What is expected >> Restate word for word the lines of the entries below, starting with the line that holds "## 🚀 Tecnologías" and ending with the line that holds "los gastos registrados.", and no others.

Collected data:
^^^^
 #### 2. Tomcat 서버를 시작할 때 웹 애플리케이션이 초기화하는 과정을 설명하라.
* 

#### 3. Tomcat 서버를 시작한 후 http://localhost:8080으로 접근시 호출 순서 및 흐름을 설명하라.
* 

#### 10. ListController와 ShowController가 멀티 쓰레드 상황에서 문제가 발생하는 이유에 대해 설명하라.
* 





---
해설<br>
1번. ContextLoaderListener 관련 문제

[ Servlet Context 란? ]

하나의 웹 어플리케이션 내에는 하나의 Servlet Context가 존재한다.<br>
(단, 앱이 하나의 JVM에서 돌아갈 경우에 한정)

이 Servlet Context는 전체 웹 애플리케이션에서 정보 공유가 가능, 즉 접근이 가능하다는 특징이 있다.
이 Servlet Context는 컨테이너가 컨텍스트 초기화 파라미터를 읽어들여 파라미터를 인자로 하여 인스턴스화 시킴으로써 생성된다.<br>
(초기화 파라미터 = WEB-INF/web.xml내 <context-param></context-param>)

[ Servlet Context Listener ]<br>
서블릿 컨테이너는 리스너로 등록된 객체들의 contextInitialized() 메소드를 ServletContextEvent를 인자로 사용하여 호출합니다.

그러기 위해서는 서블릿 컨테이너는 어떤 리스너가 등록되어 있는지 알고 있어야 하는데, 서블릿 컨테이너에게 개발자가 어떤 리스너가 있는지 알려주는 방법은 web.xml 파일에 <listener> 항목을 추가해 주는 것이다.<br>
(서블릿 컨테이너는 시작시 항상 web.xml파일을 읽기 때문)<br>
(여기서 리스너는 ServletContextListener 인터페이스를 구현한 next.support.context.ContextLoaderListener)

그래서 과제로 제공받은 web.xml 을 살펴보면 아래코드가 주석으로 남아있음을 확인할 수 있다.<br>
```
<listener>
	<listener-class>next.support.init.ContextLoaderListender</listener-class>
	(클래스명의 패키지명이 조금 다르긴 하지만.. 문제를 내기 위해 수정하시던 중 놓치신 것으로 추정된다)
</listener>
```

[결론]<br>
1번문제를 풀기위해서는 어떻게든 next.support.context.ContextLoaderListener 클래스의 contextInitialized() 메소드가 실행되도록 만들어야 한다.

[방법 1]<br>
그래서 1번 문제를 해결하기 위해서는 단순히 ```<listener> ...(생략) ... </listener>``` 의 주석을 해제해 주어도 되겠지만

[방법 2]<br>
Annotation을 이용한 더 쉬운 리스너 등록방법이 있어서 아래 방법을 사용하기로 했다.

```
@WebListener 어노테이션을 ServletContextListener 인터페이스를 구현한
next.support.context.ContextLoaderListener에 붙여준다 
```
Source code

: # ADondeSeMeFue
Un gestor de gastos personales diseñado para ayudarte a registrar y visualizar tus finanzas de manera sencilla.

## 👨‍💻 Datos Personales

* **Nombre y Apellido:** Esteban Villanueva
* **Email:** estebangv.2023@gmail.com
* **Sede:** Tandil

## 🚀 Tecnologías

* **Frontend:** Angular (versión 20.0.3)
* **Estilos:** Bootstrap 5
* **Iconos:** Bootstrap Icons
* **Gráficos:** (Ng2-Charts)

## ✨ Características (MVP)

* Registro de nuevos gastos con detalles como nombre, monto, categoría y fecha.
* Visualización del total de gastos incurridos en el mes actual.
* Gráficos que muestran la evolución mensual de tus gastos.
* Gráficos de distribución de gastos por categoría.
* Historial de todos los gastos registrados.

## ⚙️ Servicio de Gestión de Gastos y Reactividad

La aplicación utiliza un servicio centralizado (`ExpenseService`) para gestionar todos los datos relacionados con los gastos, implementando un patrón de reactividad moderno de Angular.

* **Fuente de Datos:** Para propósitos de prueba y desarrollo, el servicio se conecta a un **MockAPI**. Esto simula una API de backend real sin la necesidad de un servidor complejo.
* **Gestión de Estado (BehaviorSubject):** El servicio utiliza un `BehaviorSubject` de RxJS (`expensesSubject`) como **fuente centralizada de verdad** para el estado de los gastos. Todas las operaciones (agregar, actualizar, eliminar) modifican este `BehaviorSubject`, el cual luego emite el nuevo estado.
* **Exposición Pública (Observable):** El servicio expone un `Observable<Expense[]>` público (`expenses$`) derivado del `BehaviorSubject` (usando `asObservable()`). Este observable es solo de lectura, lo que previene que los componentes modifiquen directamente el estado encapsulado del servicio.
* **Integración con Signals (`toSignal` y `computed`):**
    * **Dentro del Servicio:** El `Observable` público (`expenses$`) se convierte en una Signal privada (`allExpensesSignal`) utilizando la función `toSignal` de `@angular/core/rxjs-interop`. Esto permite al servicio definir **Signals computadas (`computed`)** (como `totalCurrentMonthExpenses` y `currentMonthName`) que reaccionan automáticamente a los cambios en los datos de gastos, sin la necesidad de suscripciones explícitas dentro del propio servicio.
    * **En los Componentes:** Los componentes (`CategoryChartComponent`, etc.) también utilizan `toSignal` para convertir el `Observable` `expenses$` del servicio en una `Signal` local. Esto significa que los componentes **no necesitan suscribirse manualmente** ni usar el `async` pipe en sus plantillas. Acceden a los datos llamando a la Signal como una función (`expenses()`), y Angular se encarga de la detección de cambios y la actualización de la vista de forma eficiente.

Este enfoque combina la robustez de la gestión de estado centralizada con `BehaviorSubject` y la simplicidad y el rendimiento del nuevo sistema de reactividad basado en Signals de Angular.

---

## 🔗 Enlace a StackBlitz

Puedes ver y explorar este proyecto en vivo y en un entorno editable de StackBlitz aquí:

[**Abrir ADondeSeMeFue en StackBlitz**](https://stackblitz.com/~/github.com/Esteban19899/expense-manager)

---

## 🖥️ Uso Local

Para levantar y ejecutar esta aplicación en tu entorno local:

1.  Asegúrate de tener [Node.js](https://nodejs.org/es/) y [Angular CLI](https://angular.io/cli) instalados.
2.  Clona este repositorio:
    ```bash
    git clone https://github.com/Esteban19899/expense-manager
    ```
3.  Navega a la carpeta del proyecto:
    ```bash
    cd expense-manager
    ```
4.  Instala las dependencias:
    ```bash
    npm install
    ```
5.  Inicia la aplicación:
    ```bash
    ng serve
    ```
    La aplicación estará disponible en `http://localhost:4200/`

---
^^^^
Response to the exercise >>
## 🚀 Tecnologías

* **Frontend:** Angular (versión 20.0.3)
* **Estilos:** Bootstrap 5
* **Iconos:** Bootstrap Icons
* **Gráficos:** (Ng2-Charts)

## ✨ Características (MVP)

* Registro de nuevos gastos con detalles como nombre, monto, categoría y fecha.
* Visualización del total de gastos incurridos en el mes actual.
* Gráficos que muestran la evolución mensual de tus gastos.
* Gráficos de distribución de gastos por categoría.
* Historial de todos los gastos registrados.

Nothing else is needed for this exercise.